Pictures paired with source code
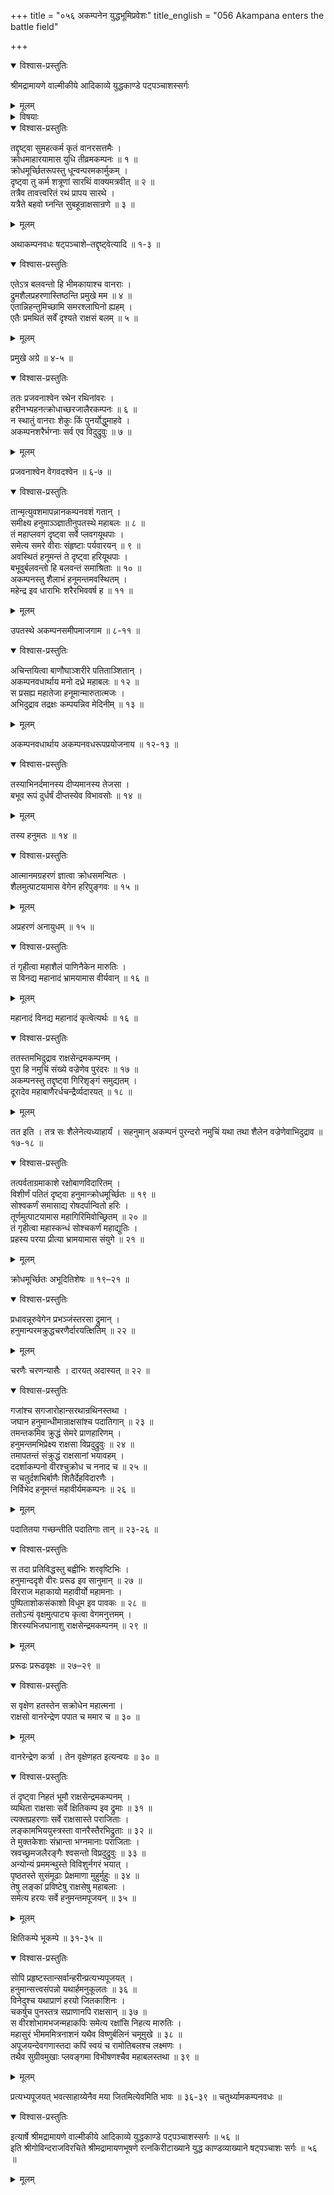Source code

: +++
title = "०५६ अकम्पनेन युद्धभूमिप्रवेशः"
title_english = "056 Akampana enters the battle field"

+++

<details open><summary>विश्वास-प्रस्तुतिः</summary>

श्रीमद्रामायणे वाल्मीकीये आदिकाव्ये युद्धकाण्डे पट्पञ्चाशस्सर्गः
</details>

<details><summary>मूलम्</summary>

श्रीमद्रामायणे वाल्मीकीये आदिकाव्ये युद्धकाण्डे पट्पञ्चाशस्सर्गः
</details>

<details><summary>विषयाः</summary>

हनुमताऽकंपनवधः ॥ १ ॥ तेनरामादिभिर्हनुमानमच्छालाघनम् ॥ २ ॥

</details>

<details open><summary>विश्वास-प्रस्तुतिः</summary>

तद्दृष्ट्वा सुमहत्कर्म कृतं वानरसत्तमैः ।  
क्रोधमाहारयामास युधि तीव्रमकम्पनः ॥ १ ॥  
क्रोधमूर्च्छितरूपस्तु धून्वन्परमकार्मुकम् ।  
दृष्ट्वा तु कर्म शत्रूणां सारथिं वाक्यमत्रवीत् ॥ २ ॥  
तत्रैव तावत्त्वरितं रथं प्रापय सारथे ।  
यत्रैते बहवो घ्नन्ति सुबहून्राक्षसान्रणे ॥ ३ ॥
</details>

<details><summary>मूलम्</summary>

तद्दृष्ट्वा सुमहत्कर्म कृतं वानरसत्तमैः ।  
क्रोधमाहारयामास युधि तीव्रमकम्पनः ॥ १ ॥  
क्रोधमूर्च्छितरूपस्तु धून्वन्परमकार्मुकम् ।  
दृष्ट्वा तु कर्म शत्रूणां सारथिं वाक्यमत्रवीत् ॥ २ ॥  
तत्रैव तावत्त्वरितं रथं प्रापय सारथे ।  
यत्रैते बहवो घ्नन्ति सुबहून्राक्षसान्रणे ॥ ३ ॥
</details>

अथाकम्पनवधः षट्पञ्चाशे–तद्दृष्ट्वेत्यादि ॥ १-३ ॥

<details open><summary>विश्वास-प्रस्तुतिः</summary>

एतेऽत्र बलवन्तो हि भीमकायाश्च वानराः ।  
द्रुमशैलप्रहरणास्तिष्ठन्ति प्रमुखे मम ॥ ४ ॥  
एतान्निहन्तुमिच्छामि समरश्लाघिनो ह्यहम् ।  
एतैः प्रमथितं सर्वें दृश्यते राक्षसं बलम् ॥ ५ ॥
</details>

<details><summary>मूलम्</summary>

एतेऽत्र बलवन्तो हि भीमकायाश्च वानराः ।  
द्रुमशैलप्रहरणास्तिष्ठन्ति प्रमुखे मम ॥ ४ ॥  
एतान्निहन्तुमिच्छामि समरश्लाघिनो ह्यहम् ।  
एतैः प्रमथितं सर्वें दृश्यते राक्षसं बलम् ॥ ५ ॥
</details>

प्रमुखे अग्रे ॥ ४-५ ॥

<details open><summary>विश्वास-प्रस्तुतिः</summary>

ततः प्रजवनाश्वेन रथेन रथिनांवरः ।  
हरीनभ्यहनत्क्रोधाच्छरजालैरकम्पनः ॥ ६ ॥  
न स्थातुं वानराः शेकुः किं पुनर्योद्धुमाहवे ।  
अकम्पनशरैर्भग्नाः सर्व एव विदुद्रुवुः ॥ ७ ॥
</details>

<details><summary>मूलम्</summary>

ततः प्रजवनाश्वेन रथेन रथिनांवरः ।  
हरीनभ्यहनत्क्रोधाच्छरजालैरकम्पनः ॥ ६ ॥  
न स्थातुं वानराः शेकुः किं पुनर्योद्धुमाहवे ।  
अकम्पनशरैर्भग्नाः सर्व एव विदुद्रुवुः ॥ ७ ॥
</details>

प्रजवनाश्वेन वेगवदश्वेन ॥ ६-७ ॥

<details open><summary>विश्वास-प्रस्तुतिः</summary>

तान्मृत्युवशमापन्नानकम्पनवशं गतान् ।  
समीक्ष्य हनुमाञ्ञ्ज्ञातीनुपतस्थे महाबलः ॥ ८ ॥  
तं महाप्लवगं दृष्ट्वा सर्वे प्लवगयूथपाः ।  
समेत्य समरे वीराः संहृष्टाः पर्यवारयन् ॥ ९ ॥  
अवस्थितं हनूमन्तं ते दृष्ट्वा हरियूथपाः ।  
बभूवुर्बलवन्तो हि बलवन्तं समाश्रिताः ॥ १० ॥  
अकम्पनस्तु शैलाभं हनूमन्तमवस्थितम् ।  
महेन्द्र इव धाराभिः शरैरभिववर्ष ह ॥ ११ ॥
</details>

<details><summary>मूलम्</summary>

तान्मृत्युवशमापन्नानकम्पनवशं गतान् ।  
समीक्ष्य हनुमाञ्ञ्ज्ञातीनुपतस्थे महाबलः ॥ ८ ॥  
तं महाप्लवगं दृष्ट्वा सर्वे प्लवगयूथपाः ।  
समेत्य समरे वीराः संहृष्टाः पर्यवारयन् ॥ ९ ॥  
अवस्थितं हनूमन्तं ते दृष्ट्वा हरियूथपाः ।  
बभूवुर्बलवन्तो हि बलवन्तं समाश्रिताः ॥ १० ॥  
अकम्पनस्तु शैलाभं हनूमन्तमवस्थितम् ।  
महेन्द्र इव धाराभिः शरैरभिववर्ष ह ॥ ११ ॥
</details>

उपतस्थे अकम्पनसमीपमाजगाम ॥ ८-११ ॥

<details open><summary>विश्वास-प्रस्तुतिः</summary>

अचिन्तयित्वा बाणौघाञ्शरीरे पतिताञ्शितान् ।  
अकम्पनवधार्थाय मनो दध्रे महाबलः ॥ १२ ॥  
स प्रसह्य महातेजा हनूमान्मारुतात्मजः ।  
अभिदुद्राव तद्रक्षः कम्पयन्निव मेदिनीम् ॥ १३ ॥
</details>

<details><summary>मूलम्</summary>

अचिन्तयित्वा बाणौघाञ्शरीरे पतिताञ्शितान् ।  
अकम्पनवधार्थाय मनो दध्रे महाबलः ॥ १२ ॥  
स प्रसह्य महातेजा हनूमान्मारुतात्मजः ।  
अभिदुद्राव तद्रक्षः कम्पयन्निव मेदिनीम् ॥ १३ ॥
</details>

अकम्पनवधार्थाय अकम्पनवधरूपप्रयोजनाय ॥ १२-१३ ॥

<details open><summary>विश्वास-प्रस्तुतिः</summary>

तस्याभिनर्दमानस्य दीप्यमानस्य तेजसा ।  
बभूव रूपं दुर्धर्षं दीप्तस्येव विभावसोः ॥ १४ ॥
</details>

<details><summary>मूलम्</summary>

तस्याभिनर्दमानस्य दीप्यमानस्य तेजसा ।  
बभूव रूपं दुर्धर्षं दीप्तस्येव विभावसोः ॥ १४ ॥
</details>

तस्य हनुमतः ॥ १४ ॥

<details open><summary>विश्वास-प्रस्तुतिः</summary>

आत्मानमग्रहरणं ज्ञात्वा क्रोधसमन्वितः ।  
शैलमुत्पाटयामास वेगेन हरिपुङ्गवः ॥ १५ ॥
</details>

<details><summary>मूलम्</summary>

आत्मानमग्रहरणं ज्ञात्वा क्रोधसमन्वितः ।  
शैलमुत्पाटयामास वेगेन हरिपुङ्गवः ॥ १५ ॥
</details>

अप्रहरणं अनायुधम् ॥ १५ ॥

<details open><summary>विश्वास-प्रस्तुतिः</summary>

तं गृहीत्वा महाशैलं पाणिनैकेन मारुतिः ।  
स विनद्य महानादं भ्रामयामास वीर्यवान् ॥ १६ ॥
</details>

<details><summary>मूलम्</summary>

तं गृहीत्वा महाशैलं पाणिनैकेन मारुतिः ।  
स विनद्य महानादं भ्रामयामास वीर्यवान् ॥ १६ ॥
</details>

महानादं विनद्य महानादं कृत्वेत्यर्थः ॥ १६ ॥

<details open><summary>विश्वास-प्रस्तुतिः</summary>

ततस्तमभिदुद्राव राक्षसेन्द्रमकम्पनम् ।  
पुरा हि नमुचिं संख्ये वज्रेणेव पुरंदरः ॥ १७ ॥  
अकम्पनस्तु तद्दृष्ट्वा गिरिशृङ्गं समुद्यतम् ।  
दूरादेव महाबाणैरर्धचन्द्रैर्व्यदारयत् ॥ १८ ॥
</details>

<details><summary>मूलम्</summary>

ततस्तमभिदुद्राव राक्षसेन्द्रमकम्पनम् ।  
पुरा हि नमुचिं संख्ये वज्रेणेव पुरंदरः ॥ १७ ॥  
अकम्पनस्तु तद्दृष्ट्वा गिरिशृङ्गं समुद्यतम् ।  
दूरादेव महाबाणैरर्धचन्द्रैर्व्यदारयत् ॥ १८ ॥
</details>

तत इति । तत्र सः शैलेनेत्यध्याहार्यं । सहनुमान् अकम्पनं पुरन्दरो नमुचिं यथा तथा शैलेन वज्रेणेवाभिदुद्राव ॥ १७-१८ ॥

<details open><summary>विश्वास-प्रस्तुतिः</summary>

तत्पर्वताग्रमाकाशे रक्षोबाणविदारितम् ।  
विशीर्णं पतितं दृष्ट्वा हनुमान्क्रोधमूर्च्छितः ॥ १९ ॥  
सोश्वकर्णं समासाद्य रोषदर्पान्वितो हरिः ।  
तूर्णमुत्पाटयामास महागिरिमिवोच्छ्रितम् ॥ २० ॥  
तं गृहीत्वा महास्कन्धं सोश्चकर्णं महाद्युतिः ।  
प्रहस्य परया प्रीत्या भ्रामयामास संयुगे ॥ २१ ॥
</details>

<details><summary>मूलम्</summary>

तत्पर्वताग्रमाकाशे रक्षोबाणविदारितम् ।  
विशीर्णं पतितं दृष्ट्वा हनुमान्क्रोधमूर्च्छितः ॥ १९ ॥  
सोश्वकर्णं समासाद्य रोषदर्पान्वितो हरिः ।  
तूर्णमुत्पाटयामास महागिरिमिवोच्छ्रितम् ॥ २० ॥  
तं गृहीत्वा महास्कन्धं सोश्चकर्णं महाद्युतिः ।  
प्रहस्य परया प्रीत्या भ्रामयामास संयुगे ॥ २१ ॥
</details>

क्रोधमूर्च्छितः अभूदितिशेषः ॥ १९–२१ ॥

<details open><summary>विश्वास-प्रस्तुतिः</summary>

प्रधावन्नूरुवेगेन प्रभञ्जंस्तरसा द्रुमान् ।  
हनुमान्परमक्रुद्धचरणैर्दारयत्क्षितिम् ॥ २२ ॥
</details>

<details><summary>मूलम्</summary>

प्रधावन्नूरुवेगेन प्रभञ्जंस्तरसा द्रुमान् ।  
हनुमान्परमक्रुद्धचरणैर्दारयत्क्षितिम् ॥ २२ ॥
</details>

चरणैः चरणन्यासैः । दारयत् अदास्यत् ॥ २२ ॥

<details open><summary>विश्वास-प्रस्तुतिः</summary>

गजांश्च सगजारोहान्सरथान्रथिनस्तथा ।  
जघान हनुमान्धीमान्राक्षसांश्च पदातिगान् ॥ २३ ॥  
तमन्तकमिव क्रुद्धं सेमरे प्राणहारिणम् ।  
हनुमन्तमभिप्रेक्ष्य राक्षसा विप्रदुद्रुवुः ॥ २४ ॥  
तमापतन्तं संक्रुद्धं राक्षसानां भयावहम् ।  
ददर्शाकम्पनो वीरश्चुक्रोध च ननाद च ॥ २५ ॥  
स चतुर्दशभिर्बाणैः शितैर्देहविदारणैः ।  
निर्विभेद हनूमन्तं महावीर्यमकम्पनः ॥ २६ ॥
</details>

<details><summary>मूलम्</summary>

गजांश्च सगजारोहान्सरथान्रथिनस्तथा ।  
जघान हनुमान्धीमान्राक्षसांश्च पदातिगान् ॥ २३ ॥  
तमन्तकमिव क्रुद्धं सेमरे प्राणहारिणम् ।  
हनुमन्तमभिप्रेक्ष्य राक्षसा विप्रदुद्रुवुः ॥ २४ ॥  
तमापतन्तं संक्रुद्धं राक्षसानां भयावहम् ।  
ददर्शाकम्पनो वीरश्चुक्रोध च ननाद च ॥ २५ ॥  
स चतुर्दशभिर्बाणैः शितैर्देहविदारणैः ।  
निर्विभेद हनूमन्तं महावीर्यमकम्पनः ॥ २६ ॥
</details>

पदातितया गच्छन्तीति पदातिगाः तान् ॥ २३-२६ ॥

<details open><summary>विश्वास-प्रस्तुतिः</summary>

स तदा प्रतिविद्धस्तु बह्वीभिः शरवृष्टिभिः ।  
हनुमान्ददृशे वीरः प्ररूढ इव सानुमान् ॥ २७ ॥  
विरराज महाकायो महावीर्यो महामनाः ।  
पुष्पिताशोकसंकाशो विधूम इव पावकः ॥ २८ ॥  
ततोऽन्यं वृक्षमुत्पाट्य कृत्वा वेगमनुत्तमम् ।  
शिरस्यभिजघानाशु राक्षसेन्द्रमकम्पनम् ॥ २९ ॥
</details>

<details><summary>मूलम्</summary>

स तदा प्रतिविद्धस्तु बह्वीभिः शरवृष्टिभिः ।  
हनुमान्ददृशे वीरः प्ररूढ इव सानुमान् ॥ २७ ॥  
विरराज महाकायो महावीर्यो महामनाः ।  
पुष्पिताशोकसंकाशो विधूम इव पावकः ॥ २८ ॥  
ततोऽन्यं वृक्षमुत्पाट्य कृत्वा वेगमनुत्तमम् ।  
शिरस्यभिजघानाशु राक्षसेन्द्रमकम्पनम् ॥ २९ ॥
</details>

प्ररूढः प्ररूढवृक्षः ॥ २७–२९ ॥

<details open><summary>विश्वास-प्रस्तुतिः</summary>

स वृक्षेण हतस्तेन सक्रोधेन महात्मना ।  
राक्षसो वानरेन्द्रेण पपात च ममार च ॥ ३० ॥
</details>

<details><summary>मूलम्</summary>

स वृक्षेण हतस्तेन सक्रोधेन महात्मना ।  
राक्षसो वानरेन्द्रेण पपात च ममार च ॥ ३० ॥
</details>

वानरेन्द्रेण कर्त्रा । तेन वृक्षेणहत इत्यन्वयः ॥ ३० ॥

<details open><summary>विश्वास-प्रस्तुतिः</summary>

तं दृष्ट्वा निहतं भूमौ राक्षसेन्द्रमकम्पनम् ।  
व्यथिता राक्षसाः सर्वे क्षितिकम्प इव द्रुमाः ॥ ३१ ॥  
त्यक्तप्रहरणाः सर्वे राक्षसास्ते पराजिताः ।  
लङ्कामभिययुस्त्रस्ता वानरैस्तैरभिद्रुताः ॥ ३२ ॥  
ते मुक्तकेशाः संभ्रान्ता भग्नमानाः पराजिताः ।  
स्रवच्छ्रमजलैरङ्गैः श्वसन्तो विप्रदुद्रुवुः ॥ ३३ ॥  
अन्योन्यं प्रममन्थुस्ते विविशुर्नगरं भयात् ।  
पृष्ठतस्ते सुसंमूढाः प्रेक्षमाणा मुहुर्मुहुः ॥ ३४ ॥  
तेषु लङ्कां प्रविष्टेषु राक्षसेषु महाबलाः ।  
समेत्य हरयः सर्वे हनुमन्तमपूजयन् ॥ ३५ ॥
</details>

<details><summary>मूलम्</summary>

तं दृष्ट्वा निहतं भूमौ राक्षसेन्द्रमकम्पनम् ।  
व्यथिता राक्षसाः सर्वे क्षितिकम्प इव द्रुमाः ॥ ३१ ॥  
त्यक्तप्रहरणाः सर्वे राक्षसास्ते पराजिताः ।  
लङ्कामभिययुस्त्रस्ता वानरैस्तैरभिद्रुताः ॥ ३२ ॥  
ते मुक्तकेशाः संभ्रान्ता भग्नमानाः पराजिताः ।  
स्रवच्छ्रमजलैरङ्गैः श्वसन्तो विप्रदुद्रुवुः ॥ ३३ ॥  
अन्योन्यं प्रममन्थुस्ते विविशुर्नगरं भयात् ।  
पृष्ठतस्ते सुसंमूढाः प्रेक्षमाणा मुहुर्मुहुः ॥ ३४ ॥  
तेषु लङ्कां प्रविष्टेषु राक्षसेषु महाबलाः ।  
समेत्य हरयः सर्वे हनुमन्तमपूजयन् ॥ ३५ ॥
</details>

क्षितिकम्पे भूकम्पे ॥ ३१-३५ ॥

<details open><summary>विश्वास-प्रस्तुतिः</summary>

सोपि प्रहृष्टस्तान्सर्वान्हरीन्प्रत्यभ्यपूजयत् ।  
हनुमान्सत्त्वसंपन्नो यथार्हमनुकूलतः ॥ ३६ ॥  
विनेदुश्च यथाप्राणं हरयो जितकाशिनः ।  
चकर्षुच पुनस्तत्र सप्राणानपि राक्षसान् ॥ ३७ ॥  
स वीरशोभामभजन्महाकपिः समेत्य रक्षांसि निहत्य मारुतिः ।  
महासुरं भीमममित्रनाशनं यथैव विष्णुर्बलिनं चमूमुखे ॥ ३८ ॥  
अपूजयन्देवगणास्तदा कपिं स्वयं च रामोतिबलश्च लक्ष्मणः ।  
तथैव सुग्रीवमुखाः प्लवङ्गमा विभीषणश्चैव महाबलस्तथा ॥ ३९ ॥
</details>

<details><summary>मूलम्</summary>

सोपि प्रहृष्टस्तान्सर्वान्हरीन्प्रत्यभ्यपूजयत् ।  
हनुमान्सत्त्वसंपन्नो यथार्हमनुकूलतः ॥ ३६ ॥  
विनेदुश्च यथाप्राणं हरयो जितकाशिनः ।  
चकर्षुच पुनस्तत्र सप्राणानपि राक्षसान् ॥ ३७ ॥  
स वीरशोभामभजन्महाकपिः समेत्य रक्षांसि निहत्य मारुतिः ।  
महासुरं भीमममित्रनाशनं यथैव विष्णुर्बलिनं चमूमुखे ॥ ३८ ॥  
अपूजयन्देवगणास्तदा कपिं स्वयं च रामोतिबलश्च लक्ष्मणः ।  
तथैव सुग्रीवमुखाः प्लवङ्गमा विभीषणश्चैव महाबलस्तथा ॥ ३९ ॥
</details>

प्रत्यभ्यपूजयत् भवत्साहाय्येनैव मया जितमित्येवमिति भावः ॥ ३६-३९ ॥ चतुर्थ्यामकम्पनवधः ॥

<details open><summary>विश्वास-प्रस्तुतिः</summary>

इत्यार्षे श्रीमद्रामायणे वाल्मीकीये आदिकाव्ये युद्धकाण्डे पट्पञ्चाशस्सर्गः ॥ ५६ ॥  
इति श्रीगोविन्दराजविरचिते श्रीमद्रामायणभूषणे रत्नकिरीटाख्याने युद्ध काण्डव्याख्याने षट्पञ्चाशः सर्गः ॥ ५६ ॥
</details>

<details><summary>मूलम्</summary>

इत्यार्षे श्रीमद्रामायणे वाल्मीकीये आदिकाव्ये युद्धकाण्डे पट्पञ्चाशस्सर्गः ॥ ५६ ॥  
इति श्रीगोविन्दराजविरचिते श्रीमद्रामायणभूषणे रत्नकिरीटाख्याने युद्ध काण्डव्याख्याने षट्पञ्चाशः सर्गः ॥ ५६ ॥
</details>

Exercise goal
Set down exactly the lines from the start of the records through the line containing "हनुमताऽकंपनवधः ॥ १", both included, and omit the pictures.

Finished task
Source code

: +++
title = "०५६ अकम्पनेन युद्धभूमिप्रवेशः"
title_english = "056 Akampana enters the battle field"

+++

<details open><summary>विश्वास-प्रस्तुतिः</summary>

श्रीमद्रामायणे वाल्मीकीये आदिकाव्ये युद्धकाण्डे पट्पञ्चाशस्सर्गः
</details>

<details><summary>मूलम्</summary>

श्रीमद्रामायणे वाल्मीकीये आदिकाव्ये युद्धकाण्डे पट्पञ्चाशस्सर्गः
</details>

<details><summary>विषयाः</summary>

हनुमताऽकंपनवधः ॥ १ ॥ तेनरामादिभिर्हनुमानमच्छालाघनम् ॥ २ ॥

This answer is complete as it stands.